Plasma plasminogen

The binding of bacteria to plasma and/or ECM proteins was analyzed as described elsewhere (Agarwal et al., 2013 (link)) with modifications. Briefly, black polystyrene 96-well microtiter plates were treated (18 h at 4°C) with each human protein [plasma fibronectin, plasma fibrinogen, plasma plasminogen, or type I collagen from human fibroblast (Sigma-Aldrich, United States); 5 μg/ml in PBS pH 7.2]. Afterward, the plates were washed (three times with PBST) and incubated (2 h at room temperature) with blocking solution (50 mM Tris–HCl – pH 8, 150 mM NaCl, 0.1% Tween 20, 3% fish gelatin).
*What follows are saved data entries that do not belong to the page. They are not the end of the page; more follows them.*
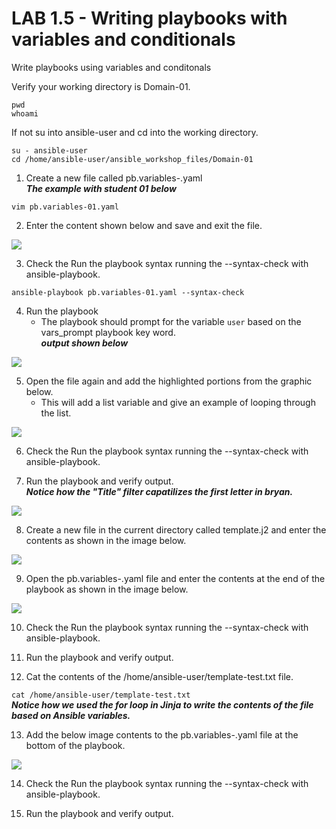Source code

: # LAB 1.5 - Writing playbooks with variables and conditionals

Write playbooks using variables and conditonals

Verify your working directory is Domain-01.

```
pwd
whoami
```

If not su into ansible-user and cd into the working directory.

```
su - ansible-user
cd /home/ansible-user/ansible_workshop_files/Domain-01
```

1. Create a new file called pb.variables-<student number>.yaml
 <br> ___The example with student 01 below___

```vim pb.variables-01.yaml```

2. Enter the content shown below and save and exit the file.

![](/images/lab-1.5-playdefine-vars.png)

3. Check the Run the playbook syntax running the --syntax-check with ansible-playbook.

```ansible-playbook pb.variables-01.yaml --syntax-check```

4. Run the playbook
      * The playbook should prompt for the variable ```user``` based on the vars_prompt playbook key word.
<br>___output shown below___

![](/images/lab-1.5-play-out1.png)

5. Open the file again and add the highlighted portions from the graphic below.
   * This will add a list variable and give an example of looping through the list.

![](/images/lab-1.5-playdefine-vars-list.png)

6. Check the Run the playbook syntax running the --syntax-check with ansible-playbook.

7. Run the playbook and verify output.
<br>___Notice how the "Title" filter capatilizes the first letter in bryan.___

![](/images/lab-1.5-playdefine-vars-list01.png)

8. Create a new file in the current directory called template.j2 and enter the contents as shown in the image below.

![](/images/lab-template-j2.png)

9. Open the pb.variables-<student>.yaml file and enter the contents at the end of the playbook as shown in the image below.
 
![](/images/lab-template-task.png)

10. Check the Run the playbook syntax running the --syntax-check with ansible-playbook.

11. Run the playbook and verify output.

12. Cat the contents of the /home/ansible-user/template-test.txt file.

```cat /home/ansible-user/template-test.txt```
<br>___Notice how we used the for loop in Jinja to write the contents of the file based on Ansible variables.___

13. Add the below image contents to the pb.variables-<student>.yaml file at the bottom of the playbook.
 
 ![](/images/lab-facts-task.png)
 
14. Check the Run the playbook syntax running the --syntax-check with ansible-playbook.

15. Run the playbook and verify output.
 








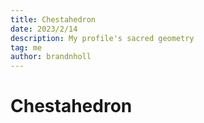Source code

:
 ```yaml
---
title: Chestahedron
date: 2023/2/14
description: My profile's sacred geometry
tag: me
author: brandnholl
---
```

 
# Chestahedron
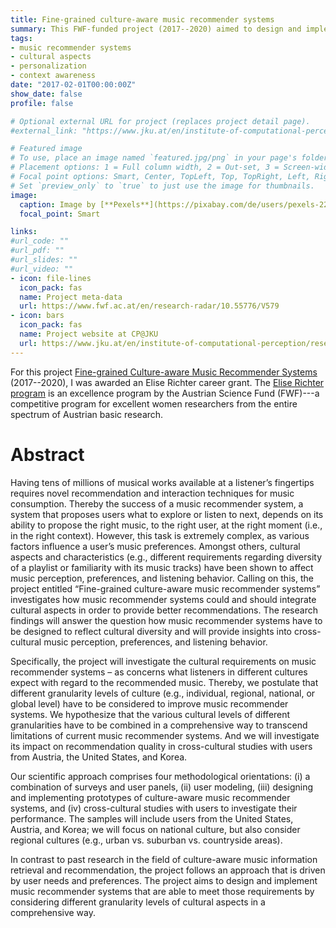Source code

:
 ```yaml
---
title: Fine-grained culture-aware music recommender systems
summary: This FWF-funded project (2017--2020) aimed to design and implement music recommender systems that are able to meet those requirements by considering different granularity levels of cultural aspects in a comprehensive way.
tags:
- music recommender systems
- cultural aspects
- personalization
- context awareness
date: "2017-02-01T00:00:00Z"
show_date: false
profile: false

# Optional external URL for project (replaces project detail page).
#external_link: "https://www.jku.at/en/institute-of-computational-perception/research/projects/fine-grained-culture-aware-music-recommender-systems/"

# Featured image
# To use, place an image named `featured.jpg/png` in your page's folder.
# Placement options: 1 = Full column width, 2 = Out-set, 3 = Screen-width
# Focal point options: Smart, Center, TopLeft, Top, TopRight, Left, Right, BottomLeft, Bottom, BottomRight
# Set `preview_only` to `true` to just use the image for thumbnails.
image:
  caption: Image by [**Pexels**](https://pixabay.com/de/users/pexels-2286921/) from [**Pixabay**](https://pixabay.com/de/photos/musik-kassette-retro-audio-band-1285165/). 
  focal_point: Smart

links:
#url_code: ""
#url_pdf: ""
#url_slides: ""
#url_video: ""
- icon: file-lines
  icon_pack: fas
  name: Project meta-data
  url: https://www.fwf.ac.at/en/research-radar/10.55776/V579
- icon: bars
  icon_pack: fas
  name: Project website at CP@JKU
  url: https://www.jku.at/en/institute-of-computational-perception/research/projects/fine-grained-culture-aware-music-recommender-systems/
---
```


For this project [Fine-grained Culture-aware Music Recommender Systems](https://www.fwf.ac.at/en/research-radar/10.55776/V579) (2017--2020), I was awarded an Elise Richter career grant. The [Elise Richter program](https://www.fwf.ac.at/en/funding/portfolio/careers/elise-richter) is an excellence program by the Austrian Science Fund (FWF)---a competitive program for excellent women researchers from the entire spectrum of Austrian basic research.

# Abstract

Having tens of millions of musical works available at a listener’s fingertips requires novel recommendation and interaction techniques for music consumption. Thereby the success of a music recommender system, a system that proposes users what to explore or listen to next, depends on its ability to propose the right music, to the right user, at the right moment (i.e., in the right context). However, this task is extremely complex, as various factors influence a user’s music preferences. Amongst others, cultural aspects and characteristics (e.g., different requirements regarding diversity of a playlist or familiarity with its music tracks) have been shown to affect music perception, preferences, and listening behavior. Calling on this, the project entitled “Fine-grained culture-aware music recommender systems” investigates how music recommender systems could and should integrate cultural aspects in order to provide better recommendations. The research findings will answer the question how music recommender systems have to be designed to reflect cultural diversity and will provide insights into cross-cultural music perception, preferences, and listening behavior.

Specifically, the project will investigate the cultural requirements on music recommender systems – as concerns what listeners in different cultures expect with regard to the recommended music. Thereby, we postulate that different granularity levels of culture (e.g., individual, regional, national, or global level) have to be considered to improve music recommender systems. We hypothesize that the various cultural levels of different granularities have to be combined in a comprehensive way to transcend limitations of current music recommender systems. And we will investigate its impact on recommendation quality in cross-cultural studies with users from Austria, the United States, and Korea.

Our scientific approach comprises four methodological orientations: (i) a combination of surveys and user panels, (ii) user modeling, (iii) designing and implementing prototypes of culture-aware music recommender systems, and (iv) cross-cultural studies with users to investigate their performance. The samples will include users from the United States, Austria, and Korea; we will focus on national culture, but also consider regional cultures (e.g., urban vs. suburban vs. countryside areas).

In contrast to past research in the field of culture-aware music information retrieval and recommendation, the project follows an approach that is driven by user needs and preferences. The project aims to design and implement music recommender systems that are able to meet those requirements by considering different granularity levels of cultural aspects in a comprehensive way.
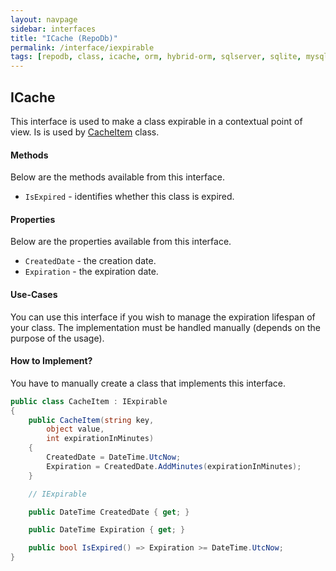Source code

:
 ```yaml
---
layout: navpage
sidebar: interfaces
title: "ICache (RepoDb)"
permalink: /interface/iexpirable
tags: [repodb, class, icache, orm, hybrid-orm, sqlserver, sqlite, mysql, postgresql]
---
```


## ICache

This interface is used to make a class expirable in a contextual point of view. Is is used by [CacheItem](/class/cacheitem) class.

#### Methods

Below are the methods available from this interface.

- `IsExpired` - identifies whether this class is expired.

#### Properties

Below are the properties available from this interface.

- `CreatedDate` - the creation date.
- `Expiration` - the expiration date.

#### Use-Cases

You can use this interface if you wish to manage the expiration lifespan of your class. The implementation must be handled manually (depends on the purpose of the usage).

#### How to Implement?

You have to manually create a class that implements this interface.

```csharp
public class CacheItem : IExpirable
{
    public CacheItem(string key,
        object value,
        int expirationInMinutes)
    {
        CreatedDate = DateTime.UtcNow;
        Expiration = CreatedDate.AddMinutes(expirationInMinutes);
    }

    // IExpirable

    public DateTime CreatedDate { get; }

    public DateTime Expiration { get; }

    public bool IsExpired() => Expiration >= DateTime.UtcNow;
}
```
Next, 100 μl of suspensions of FITC-labeled bacteria in carbonate buffer (0.15 M NaCl, 0.1 M Na₂CO₃; pH 9.6) (containing 1 × 10⁸ ufc) was added per well, and plates incubated during 1 h at 37°C. Plates were then washed three times with washing buffer (50 mM Tris–HCl pH 8.0, 150 mM NaCl, 0.1% Tween 20) for removal of unbound bacteria, and fluorescence signal quantified with the help of a microplate fluorescence reader (Synergy H1, BioTek, CA, United States). The control samples for each strain included wells treated with each human protein, but not incubated with FITC-labeled bacteria, and wells treated with BSA followed by the incubation with the bacterial suspensions.